Set a specific time each day when you check your email. Turn off the function that pushes email to your computer or smart phone. When it is time to check, pull all the messages into the inbox.

Go through and sort everything in one pass. Don’t try to sort some and work on some – for now just sort. Some quick sort criteria –

  • read and delete (you don’t have to do anything else)
  • read and respond (simple acknowledgement or one line response)
  • read and schedule for future action (including delegating)
  • divert – create a rule to automatically sort it into a separate folder (newsletters, etc) that you can access as you have time

Shifting from checking your email every 3-7 minutes throughout the day to checking 2-3 times a day alone will free up two hours of time, on average, immediately!

Stop treating email as if it were a form of instant message!

Managing interruptions

Dan Kennedy says ‘if they can’t find you, they can’t interrupt you.’ Consider tackling your most important task of the day before you check your email, and your voicemail. Don’t be afraid to close your door (and put a sign on it if you need to) so you can focus on your work. The world won’t end if you let your phone calls go to voicemail. You can manage people’s expectations by recording a clear message letting callers know when you may be returning calls, or setting up an email auto-response that lets people know how often you will be reviewing messages – so you won’t get 6 messages asking why you haven’t responded to the first.

If you may only have 45 minutes of productive time in the day, why not get that 45 minutes in and your most important actions done first thing – before anyone has a chance to interrupt?

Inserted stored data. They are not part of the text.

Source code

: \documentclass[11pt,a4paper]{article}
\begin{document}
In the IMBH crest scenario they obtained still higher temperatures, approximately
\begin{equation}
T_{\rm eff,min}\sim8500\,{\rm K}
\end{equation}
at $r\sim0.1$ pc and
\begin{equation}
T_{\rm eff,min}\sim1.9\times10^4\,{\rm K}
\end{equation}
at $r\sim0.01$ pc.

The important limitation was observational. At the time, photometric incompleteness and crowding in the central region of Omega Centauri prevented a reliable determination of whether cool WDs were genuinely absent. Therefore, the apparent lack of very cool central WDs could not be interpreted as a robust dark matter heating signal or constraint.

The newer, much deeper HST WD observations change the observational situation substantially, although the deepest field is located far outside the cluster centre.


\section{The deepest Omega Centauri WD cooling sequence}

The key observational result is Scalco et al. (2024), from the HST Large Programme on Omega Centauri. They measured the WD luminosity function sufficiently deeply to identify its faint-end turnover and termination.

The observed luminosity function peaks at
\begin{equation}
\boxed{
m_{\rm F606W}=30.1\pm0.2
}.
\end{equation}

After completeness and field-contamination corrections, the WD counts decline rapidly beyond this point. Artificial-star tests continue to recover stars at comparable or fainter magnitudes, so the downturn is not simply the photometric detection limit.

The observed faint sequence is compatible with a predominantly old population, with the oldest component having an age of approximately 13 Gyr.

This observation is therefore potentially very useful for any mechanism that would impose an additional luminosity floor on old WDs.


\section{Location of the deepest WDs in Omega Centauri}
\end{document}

What is the intended outcome of the meeting? Can it be accomplished with a phone call? If so, then do that and save yourself a lot of time. If you must have a meeting be certain there is a clearly stated outcome, an agenda and a firm starting and ending time. And create clear action items coming out of the meeting. A meeting that doesn’t produce action items was probably not necessary.

Ineffective processes

Don’t be afraid to ask ‘why’ when you find yourself wondering if the way something is being done makes sense. Why are we doing it this way? Is there a better, simpler way to get the same result? Are we using our technology to the fullest? Often, we are too involved in what we are doing to step back to see if there might be a better way. If you find yourself operating over top of a sense of frustration and anxiety, you may want to take a step back and look at what is being done and how it is being done to see if you can tell where it has fallen apart. An outside pair of eyes is great here, too.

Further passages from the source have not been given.